*Prompt*.
What is needed is a verbatim copy of the data, minus the pictures.

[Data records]
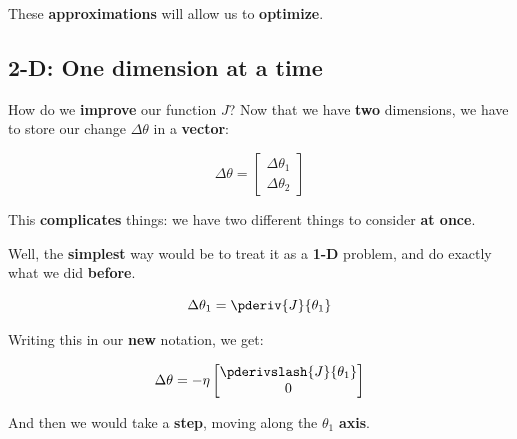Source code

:         These \textbf{approximations} will allow us to \textbf{optimize}.

    \subsection{2-D: One dimension at a time}
        
        How do we \textbf{improve} our function $J$? Now that we have \textbf{two} dimensions, we have to store our change $\Delta \theta$ in a \textbf{vector}:
        
        \begin{equation}
            \Delta \theta
            =
            \begin{bmatrix}
                  \Delta \theta_1 \\ \Delta \theta_2 
            \end{bmatrix}
        \end{equation}
        
        This \textbf{complicates} things: we have two different things to consider \textbf{at once}.
        
        Well, the \textbf{simplest} way would be to treat it as a \textbf{1-D} problem, and do exactly what we did \textbf{before}. 
        
        \begin{equation}
            \Delta \theta_1 = \pderiv{J}{\theta_1}
        \end{equation}
        
        Writing this in our \textbf{new} notation, we get:
        
        \begin{equation}
            \Delta \theta
            =
            - \eta 
            \begin{bmatrix}
                  \pderivslash{J}{\theta_1} \\ 0 
            \end{bmatrix}
        \end{equation}
        
        And then we would take a \textbf{step}, moving along the $\theta_1$ \textbf{axis}.
        
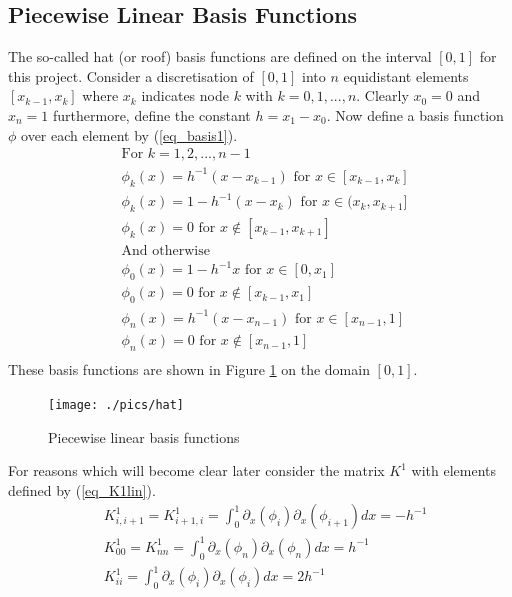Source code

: \documentclass[11pt,fleqn]{article}
\theoremstyle{defstyle}
\begin{document}
\subsection{Piecewise Linear Basis Functions}
\label{section_plb}
The so-called hat (or roof) basis functions are defined on the interval $[0,1]$ for this project. Consider a discretisation of $[0,1]$ into $n$ equidistant elements $[x_{k-1}, x_k]$ where $x_k$ indicates node $k$ with $k=0,1,...,n$. Clearly $x_0=0$ and $x_n=1$ furthermore, define the constant $h = x_1-x_0$. Now define a basis function $\phi$ over each element by (\ref{eq_basis1}).  
\begin{equation}
\begin{aligned}
&\text{For } k=1,2,...,n-1 \\
&\phi_k(x) = h^{-1}(x-x_{k-1}) \text{ for } x \in [x_{k-1}, x_k] \\
&\phi_k(x) = 1-h^{-1}(x-x_{k}) \text{ for } x \in (x_{k}, x_{k+1}] \\
&\phi_k(x) = 0 \text{ for } x \notin [x_{k-1}, x_{k+1}] \\
&\text{And otherwise} \\
&\phi_0(x) = 1- h^{-1}x \text{ for } x \in [0, x_1] \\
&\phi_0(x) = 0 \text{ for } x \notin [x_{k-1}, x_1] \\
&\phi_n(x) = h^{-1}(x-x_{n-1}) \text{ for } x \in [x_{n-1}, 1] \\
&\phi_n(x) = 0 \text{ for } x \notin [x_{n-1}, 1] \\
\end{aligned}
\label{eq_basis1}
\end{equation}
These basis functions are shown in Figure \ref{fig_linbasis} on the domain $[0,1]$. 
\begin{figure}[H] 
\centering
\texttt{[image: ./pics/hat]}
\caption{Piecewise linear basis functions} 
\label{fig_linbasis}
\end{figure}
For reasons which will become clear later consider the matrix $K^1$ with elements defined by (\ref{eq_K1lin}).
\begin{equation}
\begin{aligned}
&K^1_{i,i+1}=K^1_{i+1,i}=\int^1_0 \partial_x(\phi_i)\partial_x(\phi_{i+1})dx = -h^{-1} \\
&K^1_{00} = K^1_{nn} = \int^1_0 \partial_x(\phi_n)\partial_x(\phi_{n})dx = h^{-1} \\
&K^1_{ii} = \int^1_0 \partial_x(\phi_i)\partial_x(\phi_{i})dx = 2h^{-1} \\
\end{aligned}
\label{eq_K1lin}
\end{equation}
\end{document}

*Reply to the task*.
Source code

:         These \textbf{approximations} will allow us to \textbf{optimize}.

    \subsection{2-D: One dimension at a time}
        
        How do we \textbf{improve} our function $J$? Now that we have \textbf{two} dimensions, we have to store our change $\Delta \theta$ in a \textbf{vector}:
        
        \begin{equation}
            \Delta \theta
            =
            \begin{bmatrix}
                  \Delta \theta_1 \\ \Delta \theta_2 
            \end{bmatrix}
        \end{equation}
        
        This \textbf{complicates} things: we have two different things to consider \textbf{at once}.
        
        Well, the \textbf{simplest} way would be to treat it as a \textbf{1-D} problem, and do exactly what we did \textbf{before}. 
        
        \begin{equation}
            \Delta \theta_1 = \pderiv{J}{\theta_1}
        \end{equation}
        
        Writing this in our \textbf{new} notation, we get:
        
        \begin{equation}
            \Delta \theta
            =
            - \eta 
            \begin{bmatrix}
                  \pderivslash{J}{\theta_1} \\ 0 
            \end{bmatrix}
        \end{equation}
        
        And then we would take a \textbf{step}, moving along the $\theta_1$ \textbf{axis}.
        
Source code

: \documentclass[11pt,fleqn]{article}
\theoremstyle{defstyle}
\begin{document}
\subsection{Piecewise Linear Basis Functions}
\label{section_plb}
The so-called hat (or roof) basis functions are defined on the interval $[0,1]$ for this project. Consider a discretisation of $[0,1]$ into $n$ equidistant elements $[x_{k-1}, x_k]$ where $x_k$ indicates node $k$ with $k=0,1,...,n$. Clearly $x_0=0$ and $x_n=1$ furthermore, define the constant $h = x_1-x_0$. Now define a basis function $\phi$ over each element by (\ref{eq_basis1}).  
\begin{equation}
\begin{aligned}
&\text{For } k=1,2,...,n-1 \\
&\phi_k(x) = h^{-1}(x-x_{k-1}) \text{ for } x \in [x_{k-1}, x_k] \\
&\phi_k(x) = 1-h^{-1}(x-x_{k}) \text{ for } x \in (x_{k}, x_{k+1}] \\
&\phi_k(x) = 0 \text{ for } x \notin [x_{k-1}, x_{k+1}] \\
&\text{And otherwise} \\
&\phi_0(x) = 1- h^{-1}x \text{ for } x \in [0, x_1] \\
&\phi_0(x) = 0 \text{ for } x \notin [x_{k-1}, x_1] \\
&\phi_n(x) = h^{-1}(x-x_{n-1}) \text{ for } x \in [x_{n-1}, 1] \\
&\phi_n(x) = 0 \text{ for } x \notin [x_{n-1}, 1] \\
\end{aligned}
\label{eq_basis1}
\end{equation}
These basis functions are shown in Figure \ref{fig_linbasis} on the domain $[0,1]$. 
\begin{figure}[H] 
\centering
\texttt{[image: ./pics/hat]}
\caption{Piecewise linear basis functions} 
\label{fig_linbasis}
\end{figure}
For reasons which will become clear later consider the matrix $K^1$ with elements defined by (\ref{eq_K1lin}).
\begin{equation}
\begin{aligned}
&K^1_{i,i+1}=K^1_{i+1,i}=\int^1_0 \partial_x(\phi_i)\partial_x(\phi_{i+1})dx = -h^{-1} \\
&K^1_{00} = K^1_{nn} = \int^1_0 \partial_x(\phi_n)\partial_x(\phi_{n})dx = h^{-1} \\
&K^1_{ii} = \int^1_0 \partial_x(\phi_i)\partial_x(\phi_{i})dx = 2h^{-1} \\
\end{aligned}
\label{eq_K1lin}
\end{equation}
\end{document}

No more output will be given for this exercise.